About this exercise
Would you please output the lines from the one holding "悲观锁适用于写操作较多的场景" to the end of the entries, exactly and with no others?

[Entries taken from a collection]
*** Block opens ***

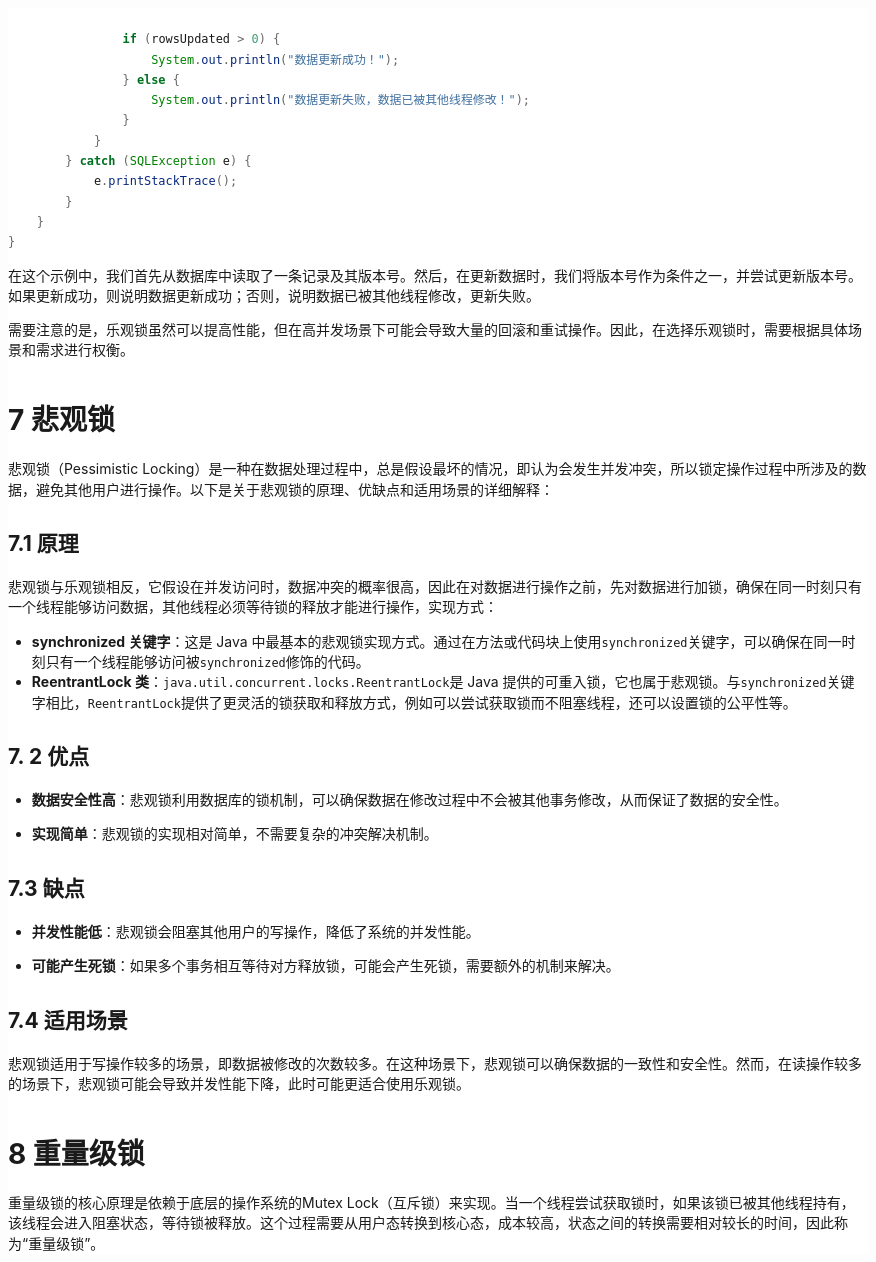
 ```java

                if (rowsUpdated > 0) {
                    System.out.println("数据更新成功！");
                } else {
                    System.out.println("数据更新失败，数据已被其他线程修改！");
                }
            }
        } catch (SQLException e) {
            e.printStackTrace();
        }
    }
}
```

在这个示例中，我们首先从数据库中读取了一条记录及其版本号。然后，在更新数据时，我们将版本号作为条件之一，并尝试更新版本号。如果更新成功，则说明数据更新成功；否则，说明数据已被其他线程修改，更新失败。

需要注意的是，乐观锁虽然可以提高性能，但在高并发场景下可能会导致大量的回滚和重试操作。因此，在选择乐观锁时，需要根据具体场景和需求进行权衡。

# 7 悲观锁

悲观锁（Pessimistic Locking）是一种在数据处理过程中，总是假设最坏的情况，即认为会发生并发冲突，所以锁定操作过程中所涉及的数据，避免其他用户进行操作。以下是关于悲观锁的原理、优缺点和适用场景的详细解释：

## 7.1 原理

悲观锁与乐观锁相反，它假设在并发访问时，数据冲突的概率很高，因此在对数据进行操作之前，先对数据进行加锁，确保在同一时刻只有一个线程能够访问数据，其他线程必须等待锁的释放才能进行操作，实现方式：

- **synchronized 关键字**：这是 Java 中最基本的悲观锁实现方式。通过在方法或代码块上使用`synchronized`关键字，可以确保在同一时刻只有一个线程能够访问被`synchronized`修饰的代码。
- **ReentrantLock 类**：`java.util.concurrent.locks.ReentrantLock`是 Java 提供的可重入锁，它也属于悲观锁。与`synchronized`关键字相比，`ReentrantLock`提供了更灵活的锁获取和释放方式，例如可以尝试获取锁而不阻塞线程，还可以设置锁的公平性等。

## 7. 2 优点

- **数据安全性高**：悲观锁利用数据库的锁机制，可以确保数据在修改过程中不会被其他事务修改，从而保证了数据的安全性。

- **实现简单**：悲观锁的实现相对简单，不需要复杂的冲突解决机制。

## 7.3 缺点

- **并发性能低**：悲观锁会阻塞其他用户的写操作，降低了系统的并发性能。

- **可能产生死锁**：如果多个事务相互等待对方释放锁，可能会产生死锁，需要额外的机制来解决。

## 7.4 适用场景

悲观锁适用于写操作较多的场景，即数据被修改的次数较多。在这种场景下，悲观锁可以确保数据的一致性和安全性。然而，在读操作较多的场景下，悲观锁可能会导致并发性能下降，此时可能更适合使用乐观锁。

# 8 重量级锁

重量级锁的核心原理是依赖于底层的操作系统的Mutex Lock（互斥锁）来实现。当一个线程尝试获取锁时，如果该锁已被其他线程持有，该线程会进入阻塞状态，等待锁被释放。这个过程需要从用户态转换到核心态，成本较高，状态之间的转换需要相对较长的时间，因此称为“重量级锁”。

*** Block closes ***

Task output
悲观锁适用于写操作较多的场景，即数据被修改的次数较多。在这种场景下，悲观锁可以确保数据的一致性和安全性。然而，在读操作较多的场景下，悲观锁可能会导致并发性能下降，此时可能更适合使用乐观锁。

# 8 重量级锁

重量级锁的核心原理是依赖于底层的操作系统的Mutex Lock（互斥锁）来实现。当一个线程尝试获取锁时，如果该锁已被其他线程持有，该线程会进入阻塞状态，等待锁被释放。这个过程需要从用户态转换到核心态，成本较高，状态之间的转换需要相对较长的时间，因此称为“重量级锁”。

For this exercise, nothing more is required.